After last year’s shutout with the Baseball Hall of Fame voting, there was no way it was going to happen again this year. With several newcomers to the ballot, and more qualified holdovers, there were bound to be at least a couple players to get the 75 percent necessary for enshrinement. And there were three.

In what many people expected, Greg Maddux, Tom Glavine, and Frank Thomas will be heading to Cooperstown this summer. Maddux was this year’s leading vote-getter with 97.2 percent of the vote. That is the eighth-highest total in the history of the Hall. Still, 16 Baseball Writers’ Association of America voters found a way to leave him off their ballots.

Just behind him, with 91.9 percent of votes, was his longtime Atlanta teammate Glavine. With the two of them elected on the same ballot, they reached some significant benchmarks. Their totals marked just the fifth time ever that multiple players on the same ballot received at least 90 percent of the vote, they are the first pair of living 300-game winners to be elected in the same year and just the third time overall, and they are the third pair of teammates to be elected together after spending at least 10 seasons on the same team.

Thomas, meanwhile, was also inducted by a fairly healthy margin, earning votes on 83.7 percent of ballots. He becomes the first player ever voted into the Hall after spending the majority of his playing time as a DH.

The other two notable players eligible for the first time are left with plenty of work to do. Mike Mussina received just 20.3 percent, while Jeff Kent got only 15.2 percent.

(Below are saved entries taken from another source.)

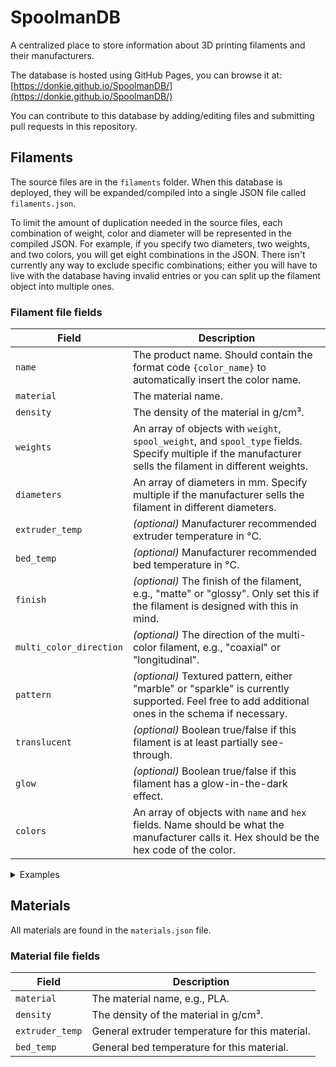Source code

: # SpoolmanDB

A centralized place to store information about 3D printing filaments and their manufacturers.

The database is hosted using GitHub Pages, you can browse it at: [https://donkie.github.io/SpoolmanDB/](https://donkie.github.io/SpoolmanDB/)

You can contribute to this database by adding/editing files and submitting pull requests in this repository.

## Filaments

The source files are in the `filaments` folder. When this database is deployed, they will be expanded/compiled into a single JSON file called `filaments.json`.

To limit the amount of duplication needed in the source files, each combination of weight, color and diameter will be represented in the compiled JSON. For example, if you specify two diameters, two weights, and two colors, you will get eight combinations in the JSON. There isn't currently any way to exclude specific combinations; either you will have to live with the database having invalid
entries or you can split up the filament object into multiple ones.

### Filament file fields

| Field                   | Description                                                                                                                                               |
| ----------------------- | --------------------------------------------------------------------------------------------------------------------------------------------------------- |
| `name`                  | The product name. Should contain the format code `{color_name}` to automatically insert the color name.                                                   |
| `material`              | The material name.                                                                                                                                        |
| `density`               | The density of the material in g/cm³.                                                                                                                     |
| `weights`               | An array of objects with `weight`, `spool_weight`, and `spool_type` fields. Specify multiple if the manufacturer sells the filament in different weights. |
| `diameters`             | An array of diameters in mm. Specify multiple if the manufacturer sells the filament in different diameters.                                              |
| `extruder_temp`         | *(optional)* Manufacturer recommended extruder temperature in °C.                                                                                         |
| `bed_temp`              | *(optional)* Manufacturer recommended bed temperature in °C.                                                                                              |
| `finish`                | *(optional)* The finish of the filament, e.g., "matte" or "glossy". Only set this if the filament is designed with this in mind.                          |
| `multi_color_direction` | *(optional)* The direction of the multi-color filament, e.g., "coaxial" or "longitudinal".                                                                |
| `pattern`               | *(optional)* Textured pattern, either "marble" or "sparkle" is currently supported. Feel free to add additional ones in the schema if necessary.          |
| `translucent`           | *(optional)* Boolean true/false if this filament is at least partially see-through.                                                                       |
| `glow`                  | *(optional)* Boolean true/false if this filament has a glow-in-the-dark effect.                                                                           |
| `colors`                | An array of objects with `name` and `hex` fields. Name should be what the manufacturer calls it. Hex should be the hex code of the color.                 |

<details>
<summary>Examples</summary>

for futher example take a look at the JSONS in the filaments folder!

| Field                   | Example                                                             |
| ----------------------- | ------------------------------------------------------------------- |
| `manufacturer`          | `Formfutura`                                                        |
| `name`                  | `EasyFil {color_name}`                                              |
| `material`              | `PLA`                                                               |
| `density`               | `1.24`                                                              |
| `weights`               | `{"weight": 250.0,"spool_type": "cardboard","spool_weight": 130.0}` |
| `diameters`             | `[1.75, 2.85]`                                                      |
| `extruder_temp`         | `210`                                                               |
| `extruder_temp_range`   | `[200, 220]`                                                        |
| `bed_temp`              | `55`                                                                |
| `bed_temp_range`        | `[50, 60]`                                                          |
| `finish`                |                                                                     |
| `multi_color_direction` |                                                                     |
| `pattern`               |                                                                     |
| `translucent`           |                                                                     |
| `glow`                  |                                                                     |
| `colors`                |                                                                     |

</details>

## Materials

All materials are found in the `materials.json` file.

### Material file fields

| Field           | Description                                     |
| --------------- | ----------------------------------------------- |
| `material`      | The material name, e.g., PLA.                   |
| `density`       | The density of the material in g/cm³.           |
| `extruder_temp` | General extruder temperature for this material. |
| `bed_temp`      | General bed temperature for this material.      |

For the ballot veterans who didn’t make the cut this year, it’s a toss up between a couple players as for whom the results sting more. Craig Biggio, in his second year on the ballot, received 74.8 percent of votes. He was just two votes shy of enshrinement and was a victim of the 10-player-per-ballot limit. Meanwhile, Jack Morris, in his 15th and final year of eligibility, saw his support slip, dropping down to 61.5 percent. He’ll now be at the mercy of the Veterans Committee in a few years.

Aside from Biggio, the only holdover player whose vote total went up this year was Mike Piazza. In his second year on the ballot, he received 62.2 percent of votes. That’s up from 57.8 percent in his debut last year. Things are trending in the right direction for him.

Everyone who has been trying to get to that magic 75 percent is further away from it after today. Jeff Bagwell (54.3 percent), Tim Raines (46.1 percent), Roger Clemens (35.4 percent), Barry Bonds (34.7 percent), Lee Smith (29.9 percent), Curt Schilling (29.2 percent), Edgar Martinez (25.2 percent), Alan Trammell (20.8 percent), Fred McGriff (11.7 percent), Mark McGwire (11.0 percent), Larry Walker (10.2 percent), Don Mattingly (8.2 percent), and Sammy Sosa (7.2 percent) will all get another shot next year, staying above the 5 percent necessary to remain.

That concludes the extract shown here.